I'm talking about AFTER you surpass the KNOWN numbers. When you are 25% or beyond that point, then it all becomes unuseful.

Paul


----------



## mdshunk (Mar 13, 2005)

mdshunk said:


> I've gotta admit, it is an attractive model. What I want to know is if it works? Lots of concept cars never make it to production.


I still have this question. Does this concept work?


----------



## Paul Burns (Jan 17, 2006)

mdshunk said:


> I still have this question. Does this concept work?


Yes, they are FACTS, not concepts anymore.

They work like a CHARM!

Paul
p.s. Short and concise!


----------



## Guardi Pro (Mar 15, 2006)

That's info is all great but tell me this. You stated your pricing should be double of the low ballers. Then how do we get the work? In our area we have vans of immigrants that will work for 6 to 8 bucks an hour. They have signs up rooms painted for $99 dollars. And you think our company can charge more than $25 an hour. Not going to happen. 
*SEE MY POST ON 2ND PAGE OF THREAD: IN ANSWER TO A CLOSED.*


----------



## donb1959 (Dec 9, 2004)

I understand the concept of maximizing your price per job. I think we have done that in our area. This area too is wall to wall paint contractors. We market quality and professionalism, and this is why we generally run middle to top on our prices. But if I go out and try to double what others are bidding I'm not going to land jobs. I know the saying work less, and make more, but we also need a steady inflow of jobs.


----------



## Gordo (Feb 21, 2006)

Grumpy said:


> I agree, I just didn't want people to go out there thinking they could make a ton of $$$ charging at $45 an hour. Some can and some can't, that's all.
> 
> Wait a minute here... If you charge $45 an hour for your work, and your 2 "in the bucket" guys are earning $30 an hour, that only leaves $30 an hour for your 1 "out of the bucket" guy.

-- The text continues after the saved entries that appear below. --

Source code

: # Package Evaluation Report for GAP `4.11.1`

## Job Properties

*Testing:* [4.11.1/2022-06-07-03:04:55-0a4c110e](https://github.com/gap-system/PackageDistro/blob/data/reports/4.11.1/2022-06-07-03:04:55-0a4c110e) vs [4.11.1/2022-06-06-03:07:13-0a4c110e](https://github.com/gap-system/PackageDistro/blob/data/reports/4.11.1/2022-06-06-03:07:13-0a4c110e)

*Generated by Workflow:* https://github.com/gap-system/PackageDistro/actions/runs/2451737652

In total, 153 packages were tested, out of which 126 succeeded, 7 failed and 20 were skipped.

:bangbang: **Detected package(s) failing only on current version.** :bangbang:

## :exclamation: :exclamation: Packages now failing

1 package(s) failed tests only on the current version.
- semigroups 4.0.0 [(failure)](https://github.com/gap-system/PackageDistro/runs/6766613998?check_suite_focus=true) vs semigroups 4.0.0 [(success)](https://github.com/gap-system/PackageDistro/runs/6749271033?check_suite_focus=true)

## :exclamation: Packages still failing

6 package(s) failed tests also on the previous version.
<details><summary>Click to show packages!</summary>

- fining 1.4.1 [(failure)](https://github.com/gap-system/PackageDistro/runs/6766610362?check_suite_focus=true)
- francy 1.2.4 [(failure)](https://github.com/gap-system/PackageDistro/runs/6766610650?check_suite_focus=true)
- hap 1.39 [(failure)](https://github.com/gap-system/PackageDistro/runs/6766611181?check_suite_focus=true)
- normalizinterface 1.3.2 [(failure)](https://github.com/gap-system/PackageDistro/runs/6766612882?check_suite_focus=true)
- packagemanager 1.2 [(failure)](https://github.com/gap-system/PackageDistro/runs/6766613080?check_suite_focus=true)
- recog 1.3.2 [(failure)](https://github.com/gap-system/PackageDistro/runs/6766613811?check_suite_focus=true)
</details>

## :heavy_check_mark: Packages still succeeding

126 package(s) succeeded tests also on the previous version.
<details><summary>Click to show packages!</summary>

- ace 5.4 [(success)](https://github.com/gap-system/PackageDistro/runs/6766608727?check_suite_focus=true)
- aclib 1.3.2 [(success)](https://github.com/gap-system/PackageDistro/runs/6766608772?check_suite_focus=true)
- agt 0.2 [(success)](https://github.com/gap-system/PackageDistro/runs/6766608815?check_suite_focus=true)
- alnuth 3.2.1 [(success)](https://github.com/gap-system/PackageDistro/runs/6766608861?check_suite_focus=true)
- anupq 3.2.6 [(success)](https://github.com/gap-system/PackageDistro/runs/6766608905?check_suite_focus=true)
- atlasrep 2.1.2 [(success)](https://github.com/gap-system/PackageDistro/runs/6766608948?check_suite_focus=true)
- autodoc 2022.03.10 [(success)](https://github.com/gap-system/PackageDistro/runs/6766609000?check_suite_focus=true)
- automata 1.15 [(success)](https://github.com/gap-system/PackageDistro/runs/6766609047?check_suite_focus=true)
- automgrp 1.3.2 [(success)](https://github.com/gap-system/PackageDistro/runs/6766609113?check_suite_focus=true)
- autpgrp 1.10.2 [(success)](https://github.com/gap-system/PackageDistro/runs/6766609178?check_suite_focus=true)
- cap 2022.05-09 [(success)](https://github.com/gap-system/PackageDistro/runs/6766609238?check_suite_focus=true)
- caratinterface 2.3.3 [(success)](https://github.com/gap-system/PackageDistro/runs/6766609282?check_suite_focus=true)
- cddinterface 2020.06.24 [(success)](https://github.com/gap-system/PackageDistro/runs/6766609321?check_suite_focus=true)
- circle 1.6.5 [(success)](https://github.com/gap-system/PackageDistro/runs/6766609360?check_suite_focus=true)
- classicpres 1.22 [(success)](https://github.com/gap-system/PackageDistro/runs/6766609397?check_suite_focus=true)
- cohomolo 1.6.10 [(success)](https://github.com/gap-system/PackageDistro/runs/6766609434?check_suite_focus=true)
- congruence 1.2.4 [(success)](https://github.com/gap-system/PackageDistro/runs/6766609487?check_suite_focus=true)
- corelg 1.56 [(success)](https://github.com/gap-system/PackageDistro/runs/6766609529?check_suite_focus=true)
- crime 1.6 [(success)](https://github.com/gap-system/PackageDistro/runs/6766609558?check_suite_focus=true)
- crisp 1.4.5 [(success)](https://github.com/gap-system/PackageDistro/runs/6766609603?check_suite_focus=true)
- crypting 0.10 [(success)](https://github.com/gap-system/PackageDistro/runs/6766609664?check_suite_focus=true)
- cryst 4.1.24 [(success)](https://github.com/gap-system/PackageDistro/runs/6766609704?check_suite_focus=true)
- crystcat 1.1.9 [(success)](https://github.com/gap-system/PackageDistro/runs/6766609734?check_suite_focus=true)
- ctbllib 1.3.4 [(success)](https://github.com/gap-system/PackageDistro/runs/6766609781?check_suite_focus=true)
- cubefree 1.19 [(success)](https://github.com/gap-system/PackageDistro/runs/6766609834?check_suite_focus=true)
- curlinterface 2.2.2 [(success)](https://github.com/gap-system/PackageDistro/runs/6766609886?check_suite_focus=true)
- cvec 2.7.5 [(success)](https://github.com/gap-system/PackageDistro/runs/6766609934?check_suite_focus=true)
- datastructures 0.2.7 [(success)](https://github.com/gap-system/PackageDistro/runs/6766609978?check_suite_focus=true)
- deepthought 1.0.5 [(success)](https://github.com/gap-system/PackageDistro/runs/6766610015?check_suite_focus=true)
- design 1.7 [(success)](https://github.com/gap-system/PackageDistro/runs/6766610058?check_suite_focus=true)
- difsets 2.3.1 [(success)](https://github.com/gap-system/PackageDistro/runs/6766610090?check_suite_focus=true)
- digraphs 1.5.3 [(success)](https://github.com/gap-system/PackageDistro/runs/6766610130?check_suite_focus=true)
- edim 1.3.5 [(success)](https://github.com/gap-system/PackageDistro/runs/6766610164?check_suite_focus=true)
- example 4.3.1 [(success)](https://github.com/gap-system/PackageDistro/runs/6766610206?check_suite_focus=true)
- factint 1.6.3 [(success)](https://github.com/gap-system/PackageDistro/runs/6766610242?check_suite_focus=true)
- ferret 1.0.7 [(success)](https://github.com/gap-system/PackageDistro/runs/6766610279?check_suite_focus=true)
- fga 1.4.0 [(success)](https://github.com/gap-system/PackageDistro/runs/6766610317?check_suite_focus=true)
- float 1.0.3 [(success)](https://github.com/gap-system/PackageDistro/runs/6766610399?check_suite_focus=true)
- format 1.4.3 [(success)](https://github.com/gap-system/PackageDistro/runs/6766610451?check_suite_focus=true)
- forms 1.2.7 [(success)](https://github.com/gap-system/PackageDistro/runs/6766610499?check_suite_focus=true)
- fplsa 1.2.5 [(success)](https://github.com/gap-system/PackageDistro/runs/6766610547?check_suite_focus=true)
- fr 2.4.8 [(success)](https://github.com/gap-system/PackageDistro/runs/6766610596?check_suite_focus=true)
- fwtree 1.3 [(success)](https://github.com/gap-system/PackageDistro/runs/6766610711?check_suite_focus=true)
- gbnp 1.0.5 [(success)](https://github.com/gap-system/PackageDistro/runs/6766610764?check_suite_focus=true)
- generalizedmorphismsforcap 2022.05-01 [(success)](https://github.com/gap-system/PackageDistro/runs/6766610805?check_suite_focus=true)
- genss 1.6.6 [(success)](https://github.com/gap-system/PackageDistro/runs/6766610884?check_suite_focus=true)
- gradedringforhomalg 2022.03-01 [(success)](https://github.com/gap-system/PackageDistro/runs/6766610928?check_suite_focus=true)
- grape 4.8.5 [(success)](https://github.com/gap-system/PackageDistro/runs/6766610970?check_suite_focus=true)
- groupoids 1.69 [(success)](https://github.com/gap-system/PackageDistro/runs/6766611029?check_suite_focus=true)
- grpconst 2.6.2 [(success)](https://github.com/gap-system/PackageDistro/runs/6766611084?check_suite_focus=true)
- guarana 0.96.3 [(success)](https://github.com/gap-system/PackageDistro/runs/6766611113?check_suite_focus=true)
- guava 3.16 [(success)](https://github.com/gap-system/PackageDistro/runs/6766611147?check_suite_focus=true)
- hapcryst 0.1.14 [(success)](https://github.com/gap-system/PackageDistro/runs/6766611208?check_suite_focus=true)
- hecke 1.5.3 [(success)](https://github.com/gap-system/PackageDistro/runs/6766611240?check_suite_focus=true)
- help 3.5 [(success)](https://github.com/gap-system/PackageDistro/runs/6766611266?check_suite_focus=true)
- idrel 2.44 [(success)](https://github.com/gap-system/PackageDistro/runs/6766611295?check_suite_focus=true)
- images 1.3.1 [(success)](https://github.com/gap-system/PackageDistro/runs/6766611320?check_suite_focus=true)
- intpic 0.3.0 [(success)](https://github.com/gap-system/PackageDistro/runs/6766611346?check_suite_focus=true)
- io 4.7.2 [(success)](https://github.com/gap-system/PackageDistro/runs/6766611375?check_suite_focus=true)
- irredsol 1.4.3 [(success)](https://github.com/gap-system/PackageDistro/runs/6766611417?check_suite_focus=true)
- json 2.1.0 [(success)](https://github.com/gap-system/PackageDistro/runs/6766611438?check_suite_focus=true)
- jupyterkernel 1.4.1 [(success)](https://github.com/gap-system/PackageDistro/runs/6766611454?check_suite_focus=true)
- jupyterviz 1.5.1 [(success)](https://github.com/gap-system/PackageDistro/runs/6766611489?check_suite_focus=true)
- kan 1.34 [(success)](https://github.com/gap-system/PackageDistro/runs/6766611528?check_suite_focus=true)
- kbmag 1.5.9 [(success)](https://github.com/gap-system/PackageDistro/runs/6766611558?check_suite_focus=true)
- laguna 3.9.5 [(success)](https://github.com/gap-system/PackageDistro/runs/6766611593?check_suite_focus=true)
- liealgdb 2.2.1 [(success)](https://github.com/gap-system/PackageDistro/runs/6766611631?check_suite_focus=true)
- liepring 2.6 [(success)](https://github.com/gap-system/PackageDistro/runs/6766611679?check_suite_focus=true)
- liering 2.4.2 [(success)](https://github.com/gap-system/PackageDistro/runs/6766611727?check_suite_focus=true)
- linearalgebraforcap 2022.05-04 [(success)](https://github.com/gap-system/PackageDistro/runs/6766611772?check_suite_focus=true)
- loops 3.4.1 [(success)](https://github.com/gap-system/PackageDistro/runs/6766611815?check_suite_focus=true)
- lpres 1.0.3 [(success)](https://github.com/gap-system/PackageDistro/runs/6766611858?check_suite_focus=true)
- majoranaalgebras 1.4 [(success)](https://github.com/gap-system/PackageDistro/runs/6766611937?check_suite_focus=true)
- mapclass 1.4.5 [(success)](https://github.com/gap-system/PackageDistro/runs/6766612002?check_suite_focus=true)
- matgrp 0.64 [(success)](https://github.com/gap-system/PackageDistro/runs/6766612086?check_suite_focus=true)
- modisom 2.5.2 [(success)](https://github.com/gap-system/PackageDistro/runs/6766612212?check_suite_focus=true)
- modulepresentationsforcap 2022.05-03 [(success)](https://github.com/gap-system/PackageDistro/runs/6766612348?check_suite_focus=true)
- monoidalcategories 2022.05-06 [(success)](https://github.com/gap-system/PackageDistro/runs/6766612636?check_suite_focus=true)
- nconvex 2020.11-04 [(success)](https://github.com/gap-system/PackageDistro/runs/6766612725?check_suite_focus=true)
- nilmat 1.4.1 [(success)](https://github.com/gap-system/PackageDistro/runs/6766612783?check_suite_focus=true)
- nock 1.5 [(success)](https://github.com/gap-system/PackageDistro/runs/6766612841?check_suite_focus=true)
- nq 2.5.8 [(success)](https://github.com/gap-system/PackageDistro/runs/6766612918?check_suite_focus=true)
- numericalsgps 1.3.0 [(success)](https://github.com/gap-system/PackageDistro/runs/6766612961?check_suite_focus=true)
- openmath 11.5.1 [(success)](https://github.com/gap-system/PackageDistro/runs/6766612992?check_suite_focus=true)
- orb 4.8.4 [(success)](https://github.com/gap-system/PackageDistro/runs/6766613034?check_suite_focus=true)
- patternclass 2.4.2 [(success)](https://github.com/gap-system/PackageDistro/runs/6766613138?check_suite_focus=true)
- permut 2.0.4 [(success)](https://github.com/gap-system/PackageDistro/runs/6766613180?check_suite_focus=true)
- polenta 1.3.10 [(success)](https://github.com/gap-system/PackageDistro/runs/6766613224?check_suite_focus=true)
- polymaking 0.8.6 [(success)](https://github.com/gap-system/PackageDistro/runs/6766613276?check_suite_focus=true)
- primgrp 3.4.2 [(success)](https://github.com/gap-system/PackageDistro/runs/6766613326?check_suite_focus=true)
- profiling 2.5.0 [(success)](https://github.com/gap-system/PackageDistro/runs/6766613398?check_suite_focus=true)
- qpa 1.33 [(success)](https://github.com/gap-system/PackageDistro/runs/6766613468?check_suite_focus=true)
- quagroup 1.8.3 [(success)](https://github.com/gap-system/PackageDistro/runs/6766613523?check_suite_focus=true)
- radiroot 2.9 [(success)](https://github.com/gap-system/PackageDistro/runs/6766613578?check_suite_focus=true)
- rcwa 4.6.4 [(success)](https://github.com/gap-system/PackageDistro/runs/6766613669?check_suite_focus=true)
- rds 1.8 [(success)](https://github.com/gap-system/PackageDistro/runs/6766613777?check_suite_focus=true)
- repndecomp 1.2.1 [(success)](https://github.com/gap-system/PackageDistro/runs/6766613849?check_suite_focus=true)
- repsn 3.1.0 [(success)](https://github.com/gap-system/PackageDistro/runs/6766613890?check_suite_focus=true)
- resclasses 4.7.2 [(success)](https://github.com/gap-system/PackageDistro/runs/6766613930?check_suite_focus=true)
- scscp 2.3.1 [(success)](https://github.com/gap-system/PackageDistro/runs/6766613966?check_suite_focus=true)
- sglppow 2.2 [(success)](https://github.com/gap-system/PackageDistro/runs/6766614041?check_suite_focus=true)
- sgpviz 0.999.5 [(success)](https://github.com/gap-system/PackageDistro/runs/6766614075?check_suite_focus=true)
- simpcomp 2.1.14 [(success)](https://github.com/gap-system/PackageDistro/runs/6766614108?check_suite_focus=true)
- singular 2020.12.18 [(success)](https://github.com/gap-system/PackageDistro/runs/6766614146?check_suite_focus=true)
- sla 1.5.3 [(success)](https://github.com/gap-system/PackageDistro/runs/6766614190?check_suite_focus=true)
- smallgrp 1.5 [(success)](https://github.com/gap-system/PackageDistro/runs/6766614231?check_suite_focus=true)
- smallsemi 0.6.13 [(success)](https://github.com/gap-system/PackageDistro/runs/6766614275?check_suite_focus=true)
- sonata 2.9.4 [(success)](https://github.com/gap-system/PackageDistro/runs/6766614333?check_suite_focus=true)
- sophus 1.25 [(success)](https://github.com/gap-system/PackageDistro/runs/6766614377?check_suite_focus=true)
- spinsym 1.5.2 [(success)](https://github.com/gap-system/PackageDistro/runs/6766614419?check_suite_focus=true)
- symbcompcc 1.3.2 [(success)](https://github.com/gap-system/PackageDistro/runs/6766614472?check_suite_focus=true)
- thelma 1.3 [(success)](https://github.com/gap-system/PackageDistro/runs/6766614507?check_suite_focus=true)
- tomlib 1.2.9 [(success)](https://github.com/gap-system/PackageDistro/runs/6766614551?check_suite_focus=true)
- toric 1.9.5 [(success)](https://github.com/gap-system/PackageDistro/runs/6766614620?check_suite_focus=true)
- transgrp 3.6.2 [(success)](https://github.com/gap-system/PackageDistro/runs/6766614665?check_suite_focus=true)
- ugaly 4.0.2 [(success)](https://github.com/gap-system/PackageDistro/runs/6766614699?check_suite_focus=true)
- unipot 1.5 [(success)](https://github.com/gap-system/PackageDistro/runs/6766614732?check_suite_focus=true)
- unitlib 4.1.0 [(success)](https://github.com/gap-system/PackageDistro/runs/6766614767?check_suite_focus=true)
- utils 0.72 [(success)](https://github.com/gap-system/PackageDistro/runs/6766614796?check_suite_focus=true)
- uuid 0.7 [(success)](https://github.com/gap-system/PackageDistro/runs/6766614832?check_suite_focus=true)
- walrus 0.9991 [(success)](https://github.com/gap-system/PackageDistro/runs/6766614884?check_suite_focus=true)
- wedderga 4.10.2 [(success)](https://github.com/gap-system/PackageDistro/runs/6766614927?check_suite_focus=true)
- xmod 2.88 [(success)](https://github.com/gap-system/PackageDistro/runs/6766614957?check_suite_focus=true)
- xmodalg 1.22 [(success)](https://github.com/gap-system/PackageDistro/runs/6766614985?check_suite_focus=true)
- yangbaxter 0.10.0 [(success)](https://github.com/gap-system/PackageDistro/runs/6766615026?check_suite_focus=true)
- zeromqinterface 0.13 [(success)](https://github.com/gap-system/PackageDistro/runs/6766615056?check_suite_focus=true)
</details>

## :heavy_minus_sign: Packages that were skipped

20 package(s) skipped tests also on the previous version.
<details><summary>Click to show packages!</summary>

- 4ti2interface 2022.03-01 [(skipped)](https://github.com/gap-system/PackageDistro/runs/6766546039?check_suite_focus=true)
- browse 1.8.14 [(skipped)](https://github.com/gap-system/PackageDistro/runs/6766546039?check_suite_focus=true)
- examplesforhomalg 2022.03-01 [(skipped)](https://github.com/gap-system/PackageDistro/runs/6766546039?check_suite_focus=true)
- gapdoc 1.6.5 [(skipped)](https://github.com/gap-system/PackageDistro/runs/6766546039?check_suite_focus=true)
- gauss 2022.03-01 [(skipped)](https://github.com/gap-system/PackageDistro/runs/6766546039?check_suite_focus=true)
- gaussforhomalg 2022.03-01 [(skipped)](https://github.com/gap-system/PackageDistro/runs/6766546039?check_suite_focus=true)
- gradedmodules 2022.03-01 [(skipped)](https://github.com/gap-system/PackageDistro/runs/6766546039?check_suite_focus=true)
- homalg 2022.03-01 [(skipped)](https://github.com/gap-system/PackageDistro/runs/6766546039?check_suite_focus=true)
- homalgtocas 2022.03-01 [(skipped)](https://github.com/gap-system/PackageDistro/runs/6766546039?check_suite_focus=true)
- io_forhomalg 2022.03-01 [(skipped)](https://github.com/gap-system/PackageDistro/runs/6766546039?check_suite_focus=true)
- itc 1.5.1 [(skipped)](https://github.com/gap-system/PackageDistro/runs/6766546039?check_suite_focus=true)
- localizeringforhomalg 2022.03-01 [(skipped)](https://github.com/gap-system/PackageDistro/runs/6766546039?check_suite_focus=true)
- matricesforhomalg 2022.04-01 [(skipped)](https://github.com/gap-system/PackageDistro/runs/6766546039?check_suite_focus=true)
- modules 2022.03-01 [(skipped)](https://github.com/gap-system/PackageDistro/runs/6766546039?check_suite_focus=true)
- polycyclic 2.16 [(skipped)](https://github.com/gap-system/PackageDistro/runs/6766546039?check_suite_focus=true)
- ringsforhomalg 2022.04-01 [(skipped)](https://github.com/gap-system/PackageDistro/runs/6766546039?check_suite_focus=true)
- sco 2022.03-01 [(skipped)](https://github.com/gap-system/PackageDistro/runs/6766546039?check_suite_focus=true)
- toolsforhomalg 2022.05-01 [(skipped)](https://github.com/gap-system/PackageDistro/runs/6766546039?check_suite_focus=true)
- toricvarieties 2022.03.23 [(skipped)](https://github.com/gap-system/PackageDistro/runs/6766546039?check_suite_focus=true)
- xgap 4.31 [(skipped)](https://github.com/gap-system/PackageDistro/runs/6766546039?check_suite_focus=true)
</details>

By my math after you subtract the overhead and so forth that out of the bucket guy would be better off working at Mc Donalds.
> 
> ...


I was doing the math in my head earlier and it did not make sense to me either Grumpy.

This is assuming the out of the bucket guy is taking care of OH, taxes, WC, payroll, etc.

I like the business model Paul.

Personally, I think one can make a whole lot more money than Paul says.

With all the talk around here about closing percentages, I would like to say mine is very low (10%) compared to everybodys.

Pauls model will work to get the foot in the door, but eventually the rates he stated will have to double (as a percentage) to really live and run a 'comfortable' business. I know this from personal experience. My business is legit. Now other guys I know who do not pay taxes, WC, and aren't licensed are a different story. They can afford to charge half of what I charge.

The key to being successful in the long term is being very expensive. You should be making a good wage for your area ($70k min.) then have net profits close to your wage ($70k). The wage will be good enough for you to buy things like houses, cars, whatever on credit. The net profits will be like gravy on top of that (this money you put in the bank in short-term investments). 

One last important thing is YOUR BUSINESS SHOULD BE FUNDING YOUR RETIREMENT BEFORE TAXES!

Remember, I am a small (two employees)construction/remodeling co. and it can be done.

Your potential clients ,as well as your existing ones, will think 'Man, they are expensive', but you know what? THEY need to pay for the service that THEY cry for. All others can keep crying because THEY get what THEY pay for. Cheap=Cheap.

Thanks Paul for bring up one of the most important aspects of business.


----------



## mdshunk (Mar 13, 2005)

Guardi, DonB, and Gordo's response causes me to think that this system Paul proposes will work best in a major market. Reason being, in major markets, trade licensing and strict code enforcement make for a more level playing field. It would be downright difficult to compete with 99 dollar per room paint jobs from immigrants in smaller markets. Plus, in major markets, you have a little more population density working in your favor. 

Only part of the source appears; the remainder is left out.